А как танцы пошли – Ася в круг вышла! Ох, мои брильянтовые, что это за краля была! Словно лебёдушка пошла! – Наида вдруг встала и запела, разводя руками и приплясывая. Саша и Шурка с изумлением ловили каждое её движение. Какой ещё сильной и ловкой казалась эта женщина!
Раскрасневшись и запыхавшись, Наида повалилась на тюки с каким-то добром, что хранились в домике.

– Там Асю Григорий и увидел?– опять спросила Саша.
– Увидел и одурманился будто! Ни на шаг от неё не отходил. Сгорел гусар! Что ни ночь – он у нас в таборе! Готов был следы Аси деньгами устилать! Горяч!
– Красивый? – с замиранием прошептала Саша.
– Ох и красивый! – мечтательно протянула Наида. – Усы смоляные, глаза, как угли, руки – во! Статный, высокий, одни шпоры чего стоят! Мундир – будто самовар начищенный!

Дети прыснули со смеху. Завралась Наида!
– Ты ж его сама не видела! – звонко крикнул Шурик.
– Не видела – так что ж! У меня портрет от бабки остался.
– Можно посмотреть? Покажи! – пристали дети.
Наида, кряхтя, слезла с тюков, открыла старинный кованый сундук, отогнав любопытных подальше, долго рылась в своём «богатстве», наконец извлекла с самого дна чистую тряпицу, в которой были завёрнуты очень старые, чёрно-белые фотокарточки на картоне.

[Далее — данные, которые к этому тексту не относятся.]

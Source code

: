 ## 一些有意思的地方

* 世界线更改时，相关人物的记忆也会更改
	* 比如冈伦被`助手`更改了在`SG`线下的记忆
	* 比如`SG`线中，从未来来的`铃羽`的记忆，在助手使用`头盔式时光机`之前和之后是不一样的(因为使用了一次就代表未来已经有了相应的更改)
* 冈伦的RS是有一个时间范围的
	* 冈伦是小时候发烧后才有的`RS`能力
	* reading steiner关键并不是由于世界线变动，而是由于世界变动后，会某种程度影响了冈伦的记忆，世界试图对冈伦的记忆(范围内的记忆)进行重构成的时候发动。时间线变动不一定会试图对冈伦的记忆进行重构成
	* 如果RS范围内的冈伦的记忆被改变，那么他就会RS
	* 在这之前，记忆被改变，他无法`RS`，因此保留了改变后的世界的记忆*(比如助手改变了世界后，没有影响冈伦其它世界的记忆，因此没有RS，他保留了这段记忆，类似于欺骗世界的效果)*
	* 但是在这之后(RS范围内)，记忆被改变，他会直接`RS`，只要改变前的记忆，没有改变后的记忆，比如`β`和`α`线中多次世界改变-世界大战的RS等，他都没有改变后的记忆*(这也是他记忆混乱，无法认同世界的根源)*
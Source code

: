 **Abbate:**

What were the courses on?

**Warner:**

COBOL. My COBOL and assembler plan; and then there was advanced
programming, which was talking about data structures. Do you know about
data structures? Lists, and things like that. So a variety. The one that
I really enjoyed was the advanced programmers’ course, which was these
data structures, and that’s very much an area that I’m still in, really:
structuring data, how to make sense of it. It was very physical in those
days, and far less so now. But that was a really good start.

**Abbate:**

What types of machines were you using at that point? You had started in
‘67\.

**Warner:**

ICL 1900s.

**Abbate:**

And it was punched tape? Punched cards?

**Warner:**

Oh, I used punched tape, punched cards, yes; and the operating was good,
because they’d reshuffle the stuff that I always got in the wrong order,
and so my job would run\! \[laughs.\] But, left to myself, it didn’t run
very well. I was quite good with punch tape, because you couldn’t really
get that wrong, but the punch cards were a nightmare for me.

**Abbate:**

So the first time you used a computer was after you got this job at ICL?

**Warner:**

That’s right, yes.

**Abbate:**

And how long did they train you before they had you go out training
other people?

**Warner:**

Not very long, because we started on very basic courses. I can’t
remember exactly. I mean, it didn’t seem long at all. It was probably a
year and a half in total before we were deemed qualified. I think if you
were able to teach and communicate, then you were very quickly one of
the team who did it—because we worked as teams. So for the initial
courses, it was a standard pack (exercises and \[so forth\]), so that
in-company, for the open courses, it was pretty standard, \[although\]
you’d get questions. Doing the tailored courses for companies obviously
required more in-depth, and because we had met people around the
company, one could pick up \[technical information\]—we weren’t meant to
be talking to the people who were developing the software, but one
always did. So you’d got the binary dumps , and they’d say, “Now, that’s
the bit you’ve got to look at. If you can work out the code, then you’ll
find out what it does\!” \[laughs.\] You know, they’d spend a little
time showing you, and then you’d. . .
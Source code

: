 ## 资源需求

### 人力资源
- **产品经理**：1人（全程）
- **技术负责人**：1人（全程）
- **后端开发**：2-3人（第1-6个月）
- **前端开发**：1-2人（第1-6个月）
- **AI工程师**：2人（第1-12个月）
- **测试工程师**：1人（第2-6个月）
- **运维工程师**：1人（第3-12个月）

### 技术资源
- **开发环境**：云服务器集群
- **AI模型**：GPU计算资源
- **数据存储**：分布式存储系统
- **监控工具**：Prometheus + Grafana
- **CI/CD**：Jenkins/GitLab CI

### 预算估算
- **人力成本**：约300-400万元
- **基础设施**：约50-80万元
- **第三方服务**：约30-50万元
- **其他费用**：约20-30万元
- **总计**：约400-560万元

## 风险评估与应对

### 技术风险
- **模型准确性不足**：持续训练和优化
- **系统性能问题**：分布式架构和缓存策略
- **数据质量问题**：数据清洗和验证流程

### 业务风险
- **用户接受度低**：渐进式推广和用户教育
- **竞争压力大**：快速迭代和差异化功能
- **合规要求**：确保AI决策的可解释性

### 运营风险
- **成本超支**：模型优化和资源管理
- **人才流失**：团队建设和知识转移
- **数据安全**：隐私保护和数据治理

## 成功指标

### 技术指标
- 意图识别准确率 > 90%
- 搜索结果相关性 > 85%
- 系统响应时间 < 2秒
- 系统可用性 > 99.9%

Когда цыганка бережно развернула снимки, один из них был точь-в-точь, как Саша видела у бабушки. Бравый офицер и юная, будто удивлённая или растерянная девушка в нарядном платье и светлом, повязанном по-цыгански платке.
– Вот она, моя дорогая Ася! А это – Жорка гусар, украл, увёз нашу девицу – голубицу! Тайно увёз! Злата чуть не умерла от горя.
– Какая Злата?
– Мать Аси.

Саша вспомнила, что за матерью Анастасии тянется какая-то тёмная история, и спросила:
– А отец Аси? Кто он был?
Наида недоумённо посмотрела на Сашу и задумалась.
– Цыган, кто ж ещё! – наконец ответила старуха. – Бабка Роза о нём ничего не рассказывала… Ай-вай-вай! Бисовы диты! Дрова  все прогорели! – вдруг закричала Наида. – А ну айда во двор! – И она кинулась подбрасывать в печь поленья.